Multi-DC vault architecture

759 views
Skip to first unread message

Justin LaRose

unread,
Jan 8, 2016, 4:26:59 PM1/8/16
to Vault
I'm considering using this blog to replicate my vault consul data across multiple datacenters:
http://sysadminsjourney.com/blog/2015/10/30/replicating-hashicorp-vault-in-a-multi-datacenter-setup/

The blog mentions to not replicate certain keys such as under /core/leader, /core/lock and /sys/expire.

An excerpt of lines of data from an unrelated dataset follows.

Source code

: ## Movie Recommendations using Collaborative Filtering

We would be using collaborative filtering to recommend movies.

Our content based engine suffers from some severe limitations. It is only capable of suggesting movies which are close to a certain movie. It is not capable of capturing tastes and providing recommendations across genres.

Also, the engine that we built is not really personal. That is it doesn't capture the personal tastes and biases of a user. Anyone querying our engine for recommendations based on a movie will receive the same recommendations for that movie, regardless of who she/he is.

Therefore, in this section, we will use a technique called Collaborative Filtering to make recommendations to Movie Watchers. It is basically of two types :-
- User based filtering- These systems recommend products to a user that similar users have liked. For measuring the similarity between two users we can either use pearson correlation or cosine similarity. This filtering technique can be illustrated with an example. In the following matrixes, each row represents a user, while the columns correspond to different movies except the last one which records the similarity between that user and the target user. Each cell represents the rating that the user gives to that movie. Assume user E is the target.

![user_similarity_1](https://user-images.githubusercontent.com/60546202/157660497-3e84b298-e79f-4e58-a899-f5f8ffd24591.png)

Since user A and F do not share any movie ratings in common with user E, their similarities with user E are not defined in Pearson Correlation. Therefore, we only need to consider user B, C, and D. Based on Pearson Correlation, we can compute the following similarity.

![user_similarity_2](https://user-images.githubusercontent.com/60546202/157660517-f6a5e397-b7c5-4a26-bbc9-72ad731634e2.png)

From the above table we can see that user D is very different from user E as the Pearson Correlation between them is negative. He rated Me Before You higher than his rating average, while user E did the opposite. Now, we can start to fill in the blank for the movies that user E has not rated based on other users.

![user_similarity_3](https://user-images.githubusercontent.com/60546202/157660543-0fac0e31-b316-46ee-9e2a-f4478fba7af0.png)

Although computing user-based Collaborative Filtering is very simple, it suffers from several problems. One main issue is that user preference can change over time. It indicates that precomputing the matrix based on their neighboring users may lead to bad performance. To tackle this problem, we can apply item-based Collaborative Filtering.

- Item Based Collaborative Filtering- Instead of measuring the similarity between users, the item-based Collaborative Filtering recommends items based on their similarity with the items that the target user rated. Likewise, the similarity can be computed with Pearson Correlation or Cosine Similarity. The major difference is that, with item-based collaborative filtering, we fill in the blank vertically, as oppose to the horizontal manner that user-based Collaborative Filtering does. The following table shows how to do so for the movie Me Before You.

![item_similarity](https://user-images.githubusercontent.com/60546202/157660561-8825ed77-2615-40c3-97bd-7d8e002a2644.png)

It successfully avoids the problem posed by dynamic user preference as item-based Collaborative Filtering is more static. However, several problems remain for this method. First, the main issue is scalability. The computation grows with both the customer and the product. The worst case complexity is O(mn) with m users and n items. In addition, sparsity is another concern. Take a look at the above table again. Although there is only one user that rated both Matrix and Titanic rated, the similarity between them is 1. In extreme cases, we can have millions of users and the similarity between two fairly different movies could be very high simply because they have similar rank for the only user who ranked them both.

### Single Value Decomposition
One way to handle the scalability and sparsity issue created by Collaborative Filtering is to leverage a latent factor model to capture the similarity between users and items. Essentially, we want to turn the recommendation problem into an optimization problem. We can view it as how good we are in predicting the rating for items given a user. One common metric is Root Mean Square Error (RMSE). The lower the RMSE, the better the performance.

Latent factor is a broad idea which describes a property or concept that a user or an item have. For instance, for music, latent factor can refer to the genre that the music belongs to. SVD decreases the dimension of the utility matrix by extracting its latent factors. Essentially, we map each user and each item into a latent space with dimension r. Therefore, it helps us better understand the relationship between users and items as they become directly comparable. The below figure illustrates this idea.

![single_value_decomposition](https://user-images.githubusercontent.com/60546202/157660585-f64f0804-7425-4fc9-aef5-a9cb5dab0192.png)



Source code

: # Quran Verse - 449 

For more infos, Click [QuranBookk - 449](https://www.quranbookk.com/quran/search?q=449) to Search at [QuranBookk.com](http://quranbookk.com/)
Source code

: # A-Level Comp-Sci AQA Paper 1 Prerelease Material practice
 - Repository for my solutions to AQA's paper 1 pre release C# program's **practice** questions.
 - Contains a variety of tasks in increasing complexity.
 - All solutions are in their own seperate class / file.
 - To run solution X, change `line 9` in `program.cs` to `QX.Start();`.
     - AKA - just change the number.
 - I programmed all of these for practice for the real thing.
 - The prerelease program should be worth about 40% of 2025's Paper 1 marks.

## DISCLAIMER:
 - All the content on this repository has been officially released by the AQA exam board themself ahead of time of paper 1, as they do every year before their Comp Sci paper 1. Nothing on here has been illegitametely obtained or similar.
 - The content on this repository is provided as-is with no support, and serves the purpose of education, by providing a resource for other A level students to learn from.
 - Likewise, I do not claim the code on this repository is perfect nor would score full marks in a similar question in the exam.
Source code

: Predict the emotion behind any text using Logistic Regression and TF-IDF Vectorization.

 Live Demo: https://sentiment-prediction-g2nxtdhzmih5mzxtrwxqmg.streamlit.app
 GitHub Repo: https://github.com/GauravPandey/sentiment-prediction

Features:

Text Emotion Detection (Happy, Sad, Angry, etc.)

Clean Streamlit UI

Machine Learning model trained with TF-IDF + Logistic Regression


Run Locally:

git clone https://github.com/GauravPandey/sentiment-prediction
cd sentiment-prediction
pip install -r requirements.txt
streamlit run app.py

I am wondering if it would be ok to replicate the vault/auth/ keys. I'm assuming if I am able to replicate the paths under auth, I don't have to enable the different auth backends on each vault hosts.
 

Jeff Mitchell

unread,
Jan 8, 2016, 4:34:42 PM1/8/16
to vault...@googlegroups.com
Hi Justin,

Yes, that is both fine and recommended -- in fact, you don't want to
manually enable auth backends on different vault hosts because the
internal ID will be different and the data will be inaccessible. By
replicating all of the data, the mount information will also be
replicated so this will happen automagically.

Hope that helps,
Jeff
> --
> This mailing list is governed under the HashiCorp Community Guidelines -
> https://www.hashicorp.com/community-guidelines.html. Behavior in violation
> of those guidelines may result in your removal from this mailing list.
>
> GitHub Issues: https://github.com/hashicorp/vault/issues
> IRC: #vault-tool on Freenode
> ---
> You received this message because you are subscribed to the Google Groups
> "Vault" group.
> To unsubscribe from this group and stop receiving emails from it, send an
> email to vault-tool+...@googlegroups.com.
> To view this discussion on the web visit
> https://groups.google.com/d/msgid/vault-tool/893412be-e8c5-4f92-9baa-3ce8e41b7b23%40googlegroups.com.
> For more options, visit https://groups.google.com/d/optout.

Justin LaRose

unread,
Jan 8, 2016, 5:12:52 PM1/8/16
to Vault
Thanks!

Justin LaRose

unread,
Jan 13, 2016, 11:25:32 AM1/13/16
to Vault
Hi Jeff,

Just for clarity, consul-replicate should replicate both:

vault/auth
vault/core/auth

The only reason I ask is the blog post mentions only vault/core/auth.

Thanks,

Justin

Jeff Mitchell

unread,
Jan 13, 2016, 12:36:17 PM1/13/16
to vault...@googlegroups.com
Hi Justin,

What's most important are the prefixes that you should *not*
replicate: /sys/expire, /core/leader, and /core/lock. I *think*
everything else should be replicated, but please understand that I
have not tested this myself, and this is not officially supported, so
due diligence is required :-)

--Jeff
> https://groups.google.com/d/msgid/vault-tool/c23942ce-51a3-4604-8d9b-a10a2e94b747%40googlegroups.com.

Justin LaRose

unread,
Jan 15, 2016, 12:45:15 AM1/15/16
to Vault
Hi Jeff, 

I have also considered treating a Consul cluster as a single logical datacenter though nodes would be in physically different datacenters. This would make consul-replicate unnecessary. I'm assuming this would be ok if there is low latency between nodes. Thoughts?

Thanks,

Justin

Jeff Mitchell

unread,
Jan 15, 2016, 9:51:43 AM1/15/16
to vault...@googlegroups.com
Hi Justin,

You'd probably have to talk to the Consul people about it. In the past
when I had non-WAN latency I had to make some code modifications in
Consul to adjust timings, but that was a while ago.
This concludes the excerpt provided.